Extracted information section start
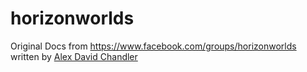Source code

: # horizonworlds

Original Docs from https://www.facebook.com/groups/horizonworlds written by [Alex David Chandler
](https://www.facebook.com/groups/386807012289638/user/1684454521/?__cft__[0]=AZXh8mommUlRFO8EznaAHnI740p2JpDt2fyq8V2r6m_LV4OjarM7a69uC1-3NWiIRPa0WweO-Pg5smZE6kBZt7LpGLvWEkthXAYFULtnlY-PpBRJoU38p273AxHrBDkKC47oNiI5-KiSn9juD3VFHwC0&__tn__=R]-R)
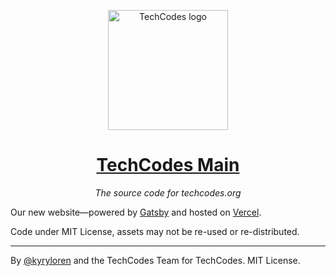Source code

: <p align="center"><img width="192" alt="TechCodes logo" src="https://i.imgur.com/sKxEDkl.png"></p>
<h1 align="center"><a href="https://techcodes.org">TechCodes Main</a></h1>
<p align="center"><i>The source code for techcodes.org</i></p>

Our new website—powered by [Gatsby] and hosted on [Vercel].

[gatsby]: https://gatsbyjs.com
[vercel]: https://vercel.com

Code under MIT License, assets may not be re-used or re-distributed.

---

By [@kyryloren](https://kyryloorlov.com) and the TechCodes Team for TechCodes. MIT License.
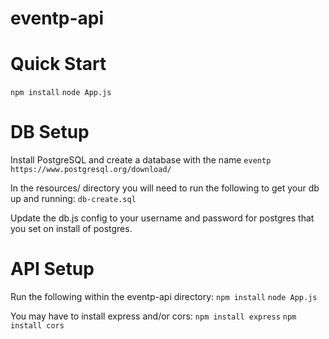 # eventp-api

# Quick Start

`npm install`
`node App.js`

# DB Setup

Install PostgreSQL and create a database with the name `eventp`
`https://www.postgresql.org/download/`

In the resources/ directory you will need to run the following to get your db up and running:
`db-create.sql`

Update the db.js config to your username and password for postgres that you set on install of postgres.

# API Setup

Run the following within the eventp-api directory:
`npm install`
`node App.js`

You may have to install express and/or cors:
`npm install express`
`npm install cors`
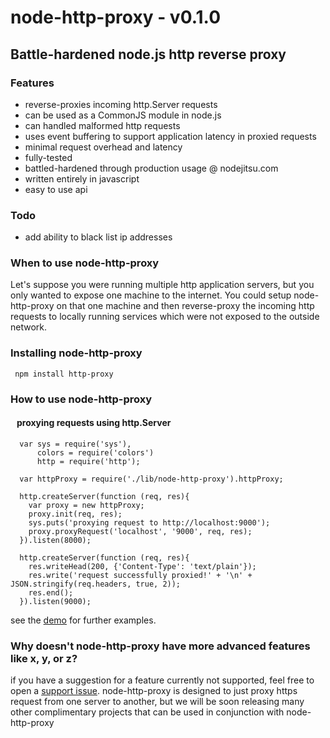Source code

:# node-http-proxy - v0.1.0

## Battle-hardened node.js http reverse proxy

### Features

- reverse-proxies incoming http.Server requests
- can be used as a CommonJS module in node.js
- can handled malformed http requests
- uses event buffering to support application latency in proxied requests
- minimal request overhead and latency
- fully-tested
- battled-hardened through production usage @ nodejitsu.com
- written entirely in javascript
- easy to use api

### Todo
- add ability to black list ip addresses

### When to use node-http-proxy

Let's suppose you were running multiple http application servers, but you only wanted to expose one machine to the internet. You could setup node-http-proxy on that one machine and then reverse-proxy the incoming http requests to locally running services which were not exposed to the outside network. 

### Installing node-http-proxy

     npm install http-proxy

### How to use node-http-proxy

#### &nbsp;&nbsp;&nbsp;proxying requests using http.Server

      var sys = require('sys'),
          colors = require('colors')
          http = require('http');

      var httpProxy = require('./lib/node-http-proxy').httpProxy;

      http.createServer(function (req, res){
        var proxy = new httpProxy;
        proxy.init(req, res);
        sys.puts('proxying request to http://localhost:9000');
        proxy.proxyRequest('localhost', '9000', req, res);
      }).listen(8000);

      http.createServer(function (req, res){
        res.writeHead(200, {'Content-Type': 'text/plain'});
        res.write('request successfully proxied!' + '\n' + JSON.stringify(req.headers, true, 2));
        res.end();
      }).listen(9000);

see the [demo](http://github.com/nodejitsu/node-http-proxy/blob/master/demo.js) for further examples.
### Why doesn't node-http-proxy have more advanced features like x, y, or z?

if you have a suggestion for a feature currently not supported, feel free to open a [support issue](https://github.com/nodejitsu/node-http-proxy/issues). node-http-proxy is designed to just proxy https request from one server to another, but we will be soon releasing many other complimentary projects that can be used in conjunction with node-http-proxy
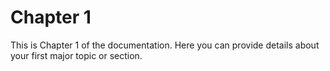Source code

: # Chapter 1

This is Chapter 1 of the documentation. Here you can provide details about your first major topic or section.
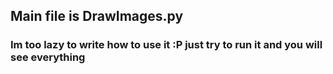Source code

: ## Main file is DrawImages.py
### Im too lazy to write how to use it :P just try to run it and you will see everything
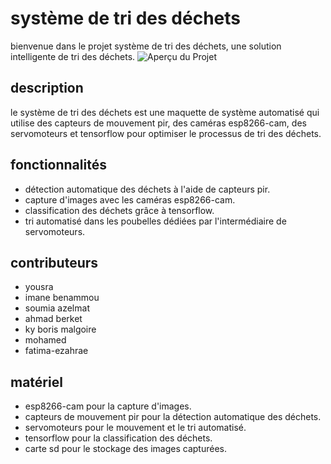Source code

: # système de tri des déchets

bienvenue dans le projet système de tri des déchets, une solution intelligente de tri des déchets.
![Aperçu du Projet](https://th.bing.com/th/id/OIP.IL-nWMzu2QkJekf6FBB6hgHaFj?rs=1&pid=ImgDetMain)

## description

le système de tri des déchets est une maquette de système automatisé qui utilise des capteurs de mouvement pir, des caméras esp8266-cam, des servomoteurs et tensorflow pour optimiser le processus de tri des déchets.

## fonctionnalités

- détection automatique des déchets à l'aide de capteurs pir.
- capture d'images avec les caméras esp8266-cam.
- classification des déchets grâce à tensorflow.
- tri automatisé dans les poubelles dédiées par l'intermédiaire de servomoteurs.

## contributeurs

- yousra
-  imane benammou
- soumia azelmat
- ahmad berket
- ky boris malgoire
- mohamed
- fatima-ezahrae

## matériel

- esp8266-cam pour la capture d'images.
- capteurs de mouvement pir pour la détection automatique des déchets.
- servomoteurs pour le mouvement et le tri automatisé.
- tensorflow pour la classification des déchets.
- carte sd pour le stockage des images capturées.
Extracted information section end
Extracted information section start
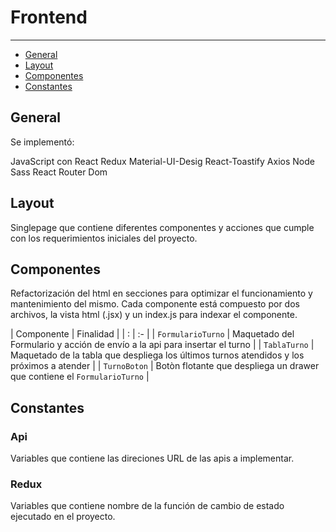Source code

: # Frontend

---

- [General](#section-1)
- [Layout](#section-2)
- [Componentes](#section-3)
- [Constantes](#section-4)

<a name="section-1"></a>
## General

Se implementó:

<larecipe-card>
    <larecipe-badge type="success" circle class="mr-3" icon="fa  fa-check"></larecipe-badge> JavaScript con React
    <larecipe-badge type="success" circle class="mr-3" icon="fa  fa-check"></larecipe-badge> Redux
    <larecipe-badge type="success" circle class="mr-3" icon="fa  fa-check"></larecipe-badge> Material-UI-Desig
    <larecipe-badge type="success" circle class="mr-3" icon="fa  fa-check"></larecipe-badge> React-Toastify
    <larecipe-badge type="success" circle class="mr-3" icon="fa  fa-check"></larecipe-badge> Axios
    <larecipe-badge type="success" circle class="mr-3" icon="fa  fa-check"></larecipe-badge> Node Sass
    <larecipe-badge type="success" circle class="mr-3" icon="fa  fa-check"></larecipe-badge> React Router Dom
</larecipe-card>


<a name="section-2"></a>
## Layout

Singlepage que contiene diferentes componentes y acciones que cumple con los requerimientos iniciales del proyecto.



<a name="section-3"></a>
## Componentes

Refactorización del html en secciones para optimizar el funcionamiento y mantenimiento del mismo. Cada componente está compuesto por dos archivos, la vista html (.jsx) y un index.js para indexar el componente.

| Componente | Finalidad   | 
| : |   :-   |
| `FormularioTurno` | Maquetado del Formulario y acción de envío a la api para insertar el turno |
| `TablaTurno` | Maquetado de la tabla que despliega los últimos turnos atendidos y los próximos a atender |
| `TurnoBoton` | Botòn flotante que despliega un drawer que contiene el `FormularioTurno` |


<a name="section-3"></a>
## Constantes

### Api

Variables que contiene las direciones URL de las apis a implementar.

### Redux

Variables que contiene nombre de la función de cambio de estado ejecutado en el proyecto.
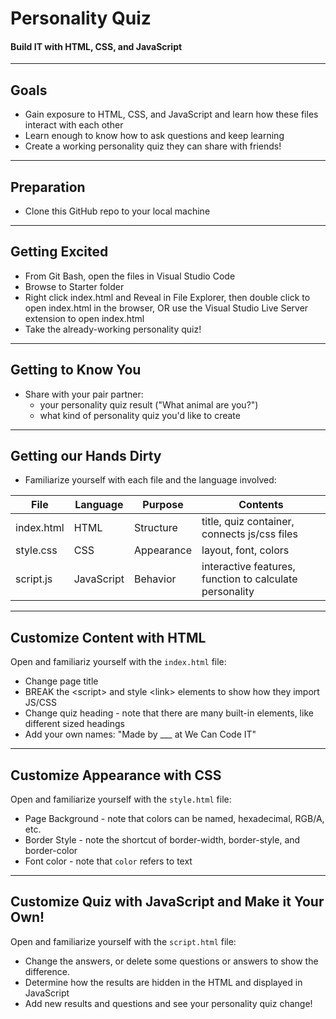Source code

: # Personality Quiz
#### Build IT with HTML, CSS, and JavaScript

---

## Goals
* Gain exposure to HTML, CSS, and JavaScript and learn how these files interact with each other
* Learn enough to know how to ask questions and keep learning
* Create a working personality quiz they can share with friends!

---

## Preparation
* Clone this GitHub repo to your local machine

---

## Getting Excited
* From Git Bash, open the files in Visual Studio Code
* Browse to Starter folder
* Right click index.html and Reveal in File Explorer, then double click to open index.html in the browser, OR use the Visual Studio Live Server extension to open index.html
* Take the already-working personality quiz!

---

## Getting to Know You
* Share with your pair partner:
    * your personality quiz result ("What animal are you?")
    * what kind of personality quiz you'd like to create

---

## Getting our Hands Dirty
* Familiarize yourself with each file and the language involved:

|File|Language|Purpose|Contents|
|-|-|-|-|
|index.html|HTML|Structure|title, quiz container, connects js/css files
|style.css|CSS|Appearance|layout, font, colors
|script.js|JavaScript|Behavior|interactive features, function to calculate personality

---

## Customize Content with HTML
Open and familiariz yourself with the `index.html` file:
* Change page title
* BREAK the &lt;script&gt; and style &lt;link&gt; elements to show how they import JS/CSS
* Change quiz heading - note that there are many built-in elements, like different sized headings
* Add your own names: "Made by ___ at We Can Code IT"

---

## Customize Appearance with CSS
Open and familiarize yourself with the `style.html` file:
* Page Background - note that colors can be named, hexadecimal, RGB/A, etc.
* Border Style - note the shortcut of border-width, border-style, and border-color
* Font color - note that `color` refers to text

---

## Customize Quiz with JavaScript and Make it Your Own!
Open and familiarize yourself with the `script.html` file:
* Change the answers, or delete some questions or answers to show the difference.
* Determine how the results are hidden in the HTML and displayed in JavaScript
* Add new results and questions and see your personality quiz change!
Extracted information section end
Extracted information section start
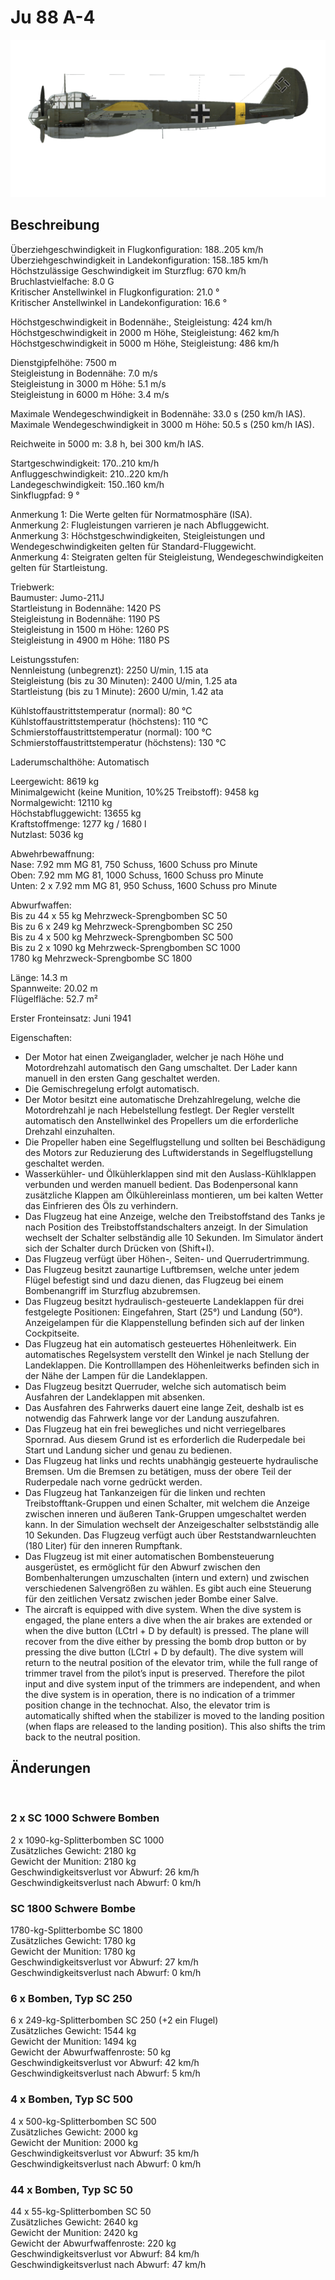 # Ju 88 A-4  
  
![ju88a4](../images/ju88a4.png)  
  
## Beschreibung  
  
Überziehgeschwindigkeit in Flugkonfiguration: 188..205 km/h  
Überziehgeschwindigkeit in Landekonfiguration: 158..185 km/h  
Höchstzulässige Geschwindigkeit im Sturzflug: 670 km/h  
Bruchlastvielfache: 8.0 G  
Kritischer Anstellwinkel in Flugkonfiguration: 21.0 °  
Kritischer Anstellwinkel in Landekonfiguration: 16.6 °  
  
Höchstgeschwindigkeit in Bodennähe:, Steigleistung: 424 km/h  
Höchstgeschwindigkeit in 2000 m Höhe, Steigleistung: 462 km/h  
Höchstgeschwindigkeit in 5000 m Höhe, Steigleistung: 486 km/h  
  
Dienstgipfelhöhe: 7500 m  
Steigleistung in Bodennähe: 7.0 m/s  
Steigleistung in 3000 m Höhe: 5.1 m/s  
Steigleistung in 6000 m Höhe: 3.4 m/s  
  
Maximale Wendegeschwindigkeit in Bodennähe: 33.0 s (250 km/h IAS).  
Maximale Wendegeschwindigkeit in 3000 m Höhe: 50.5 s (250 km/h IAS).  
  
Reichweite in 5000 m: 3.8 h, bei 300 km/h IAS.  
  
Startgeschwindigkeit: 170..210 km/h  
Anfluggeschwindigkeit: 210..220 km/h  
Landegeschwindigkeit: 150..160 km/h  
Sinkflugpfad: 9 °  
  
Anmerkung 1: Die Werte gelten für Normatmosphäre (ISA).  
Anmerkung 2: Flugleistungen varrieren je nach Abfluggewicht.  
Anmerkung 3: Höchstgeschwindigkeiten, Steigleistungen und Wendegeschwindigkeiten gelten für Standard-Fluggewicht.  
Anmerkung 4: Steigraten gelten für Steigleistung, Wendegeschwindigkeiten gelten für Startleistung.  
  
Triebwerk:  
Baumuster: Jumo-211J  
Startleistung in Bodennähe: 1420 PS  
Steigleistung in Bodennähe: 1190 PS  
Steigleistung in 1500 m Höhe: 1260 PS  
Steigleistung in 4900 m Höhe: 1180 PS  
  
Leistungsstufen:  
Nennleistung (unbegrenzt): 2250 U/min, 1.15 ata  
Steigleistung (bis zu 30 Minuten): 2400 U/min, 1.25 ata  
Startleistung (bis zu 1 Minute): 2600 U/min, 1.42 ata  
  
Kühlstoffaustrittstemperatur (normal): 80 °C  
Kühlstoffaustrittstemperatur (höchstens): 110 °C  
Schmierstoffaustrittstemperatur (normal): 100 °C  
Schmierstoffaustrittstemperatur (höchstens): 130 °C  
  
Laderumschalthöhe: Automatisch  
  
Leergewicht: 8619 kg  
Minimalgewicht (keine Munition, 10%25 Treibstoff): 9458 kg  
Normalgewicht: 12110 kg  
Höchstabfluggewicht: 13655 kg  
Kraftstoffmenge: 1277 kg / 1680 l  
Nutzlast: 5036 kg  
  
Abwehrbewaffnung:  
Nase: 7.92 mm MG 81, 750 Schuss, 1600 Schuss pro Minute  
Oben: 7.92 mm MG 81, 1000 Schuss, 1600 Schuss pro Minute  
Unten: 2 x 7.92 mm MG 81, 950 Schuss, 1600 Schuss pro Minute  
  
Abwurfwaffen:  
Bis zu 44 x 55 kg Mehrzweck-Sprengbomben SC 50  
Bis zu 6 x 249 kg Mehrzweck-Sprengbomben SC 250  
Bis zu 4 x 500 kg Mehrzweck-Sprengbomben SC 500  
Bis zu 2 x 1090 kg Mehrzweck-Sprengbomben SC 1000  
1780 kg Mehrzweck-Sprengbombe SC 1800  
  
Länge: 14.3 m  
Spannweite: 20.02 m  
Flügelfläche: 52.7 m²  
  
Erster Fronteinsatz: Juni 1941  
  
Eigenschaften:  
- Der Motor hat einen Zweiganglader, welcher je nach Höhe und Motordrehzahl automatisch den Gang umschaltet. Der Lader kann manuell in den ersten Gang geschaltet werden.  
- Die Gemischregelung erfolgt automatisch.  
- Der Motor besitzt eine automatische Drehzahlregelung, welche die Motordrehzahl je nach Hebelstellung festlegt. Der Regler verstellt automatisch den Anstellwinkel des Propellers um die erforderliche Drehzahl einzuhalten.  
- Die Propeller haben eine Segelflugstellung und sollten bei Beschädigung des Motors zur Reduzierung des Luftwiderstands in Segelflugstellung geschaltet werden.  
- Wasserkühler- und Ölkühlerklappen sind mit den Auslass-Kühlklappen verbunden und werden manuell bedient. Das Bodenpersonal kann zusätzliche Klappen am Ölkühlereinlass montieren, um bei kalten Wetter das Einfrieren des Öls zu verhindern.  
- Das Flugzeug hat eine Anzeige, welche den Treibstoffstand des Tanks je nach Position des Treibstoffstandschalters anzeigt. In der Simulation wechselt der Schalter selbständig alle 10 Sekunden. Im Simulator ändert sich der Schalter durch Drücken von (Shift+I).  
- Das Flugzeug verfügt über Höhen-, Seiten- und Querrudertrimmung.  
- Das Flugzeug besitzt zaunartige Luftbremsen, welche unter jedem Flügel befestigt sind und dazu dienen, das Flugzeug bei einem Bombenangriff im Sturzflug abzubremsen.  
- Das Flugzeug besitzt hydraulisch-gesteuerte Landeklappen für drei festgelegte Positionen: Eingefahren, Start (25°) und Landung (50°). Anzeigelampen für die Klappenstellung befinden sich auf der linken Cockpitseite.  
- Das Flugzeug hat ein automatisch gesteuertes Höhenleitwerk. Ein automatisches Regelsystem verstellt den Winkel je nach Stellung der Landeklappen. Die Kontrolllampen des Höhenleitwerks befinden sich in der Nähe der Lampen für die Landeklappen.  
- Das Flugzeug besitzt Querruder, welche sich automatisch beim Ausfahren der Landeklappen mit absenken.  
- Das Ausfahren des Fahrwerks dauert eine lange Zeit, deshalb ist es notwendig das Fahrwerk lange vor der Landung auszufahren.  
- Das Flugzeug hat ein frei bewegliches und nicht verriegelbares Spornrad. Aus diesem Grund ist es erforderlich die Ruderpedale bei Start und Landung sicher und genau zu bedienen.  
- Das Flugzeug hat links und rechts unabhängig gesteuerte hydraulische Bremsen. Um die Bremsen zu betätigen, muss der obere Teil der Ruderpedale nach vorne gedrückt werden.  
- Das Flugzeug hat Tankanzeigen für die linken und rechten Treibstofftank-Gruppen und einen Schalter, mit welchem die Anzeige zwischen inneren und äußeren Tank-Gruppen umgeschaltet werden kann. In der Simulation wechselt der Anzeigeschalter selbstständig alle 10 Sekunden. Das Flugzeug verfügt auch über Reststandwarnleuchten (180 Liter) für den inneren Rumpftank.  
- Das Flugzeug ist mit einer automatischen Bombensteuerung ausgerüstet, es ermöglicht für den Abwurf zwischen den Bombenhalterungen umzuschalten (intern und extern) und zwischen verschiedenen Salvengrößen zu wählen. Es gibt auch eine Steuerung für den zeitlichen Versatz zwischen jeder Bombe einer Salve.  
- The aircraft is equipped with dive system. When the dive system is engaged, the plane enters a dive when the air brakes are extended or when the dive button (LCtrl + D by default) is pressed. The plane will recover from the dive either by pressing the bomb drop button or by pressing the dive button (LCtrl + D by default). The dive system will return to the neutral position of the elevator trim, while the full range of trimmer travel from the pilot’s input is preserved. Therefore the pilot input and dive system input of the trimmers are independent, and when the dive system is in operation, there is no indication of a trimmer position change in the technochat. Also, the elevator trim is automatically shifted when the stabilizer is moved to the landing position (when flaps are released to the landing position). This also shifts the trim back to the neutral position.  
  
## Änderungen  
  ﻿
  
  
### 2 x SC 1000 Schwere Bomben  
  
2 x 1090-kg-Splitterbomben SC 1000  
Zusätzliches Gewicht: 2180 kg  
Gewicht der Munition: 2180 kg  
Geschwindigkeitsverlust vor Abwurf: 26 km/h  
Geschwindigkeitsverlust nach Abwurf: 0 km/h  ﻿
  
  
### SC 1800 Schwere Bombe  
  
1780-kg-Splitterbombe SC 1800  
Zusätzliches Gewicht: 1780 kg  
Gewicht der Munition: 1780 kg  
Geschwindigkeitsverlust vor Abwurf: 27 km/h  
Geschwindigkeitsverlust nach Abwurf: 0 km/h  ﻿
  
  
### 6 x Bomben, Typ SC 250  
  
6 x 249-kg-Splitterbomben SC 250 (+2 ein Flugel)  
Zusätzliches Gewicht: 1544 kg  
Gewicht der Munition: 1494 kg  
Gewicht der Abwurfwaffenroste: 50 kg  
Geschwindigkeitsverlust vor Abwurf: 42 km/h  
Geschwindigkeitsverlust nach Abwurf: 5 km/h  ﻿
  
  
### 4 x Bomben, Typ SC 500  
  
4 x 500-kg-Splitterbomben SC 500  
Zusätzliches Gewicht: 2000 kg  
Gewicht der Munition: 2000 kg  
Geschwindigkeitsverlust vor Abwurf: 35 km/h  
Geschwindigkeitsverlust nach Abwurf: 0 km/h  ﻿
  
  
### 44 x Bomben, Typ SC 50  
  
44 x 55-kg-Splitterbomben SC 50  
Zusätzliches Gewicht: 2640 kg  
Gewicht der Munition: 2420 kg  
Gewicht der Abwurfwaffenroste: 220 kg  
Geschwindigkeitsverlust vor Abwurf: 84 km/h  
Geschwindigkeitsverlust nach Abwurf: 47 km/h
Extracted information section end
Exercise requirements: Using only the listing above, restate exactly the lines from the line containing "## Beschreibung" through the line containing "Kritischer Anstellwinkel in Flugkonfiguration: 21.0", both included.

Answer to this task:
## Beschreibung  
  
Überziehgeschwindigkeit in Flugkonfiguration: 188..205 km/h  
Überziehgeschwindigkeit in Landekonfiguration: 158..185 km/h  
Höchstzulässige Geschwindigkeit im Sturzflug: 670 km/h  
Bruchlastvielfache: 8.0 G  
Kritischer Anstellwinkel in Flugkonfiguration: 21.0 °  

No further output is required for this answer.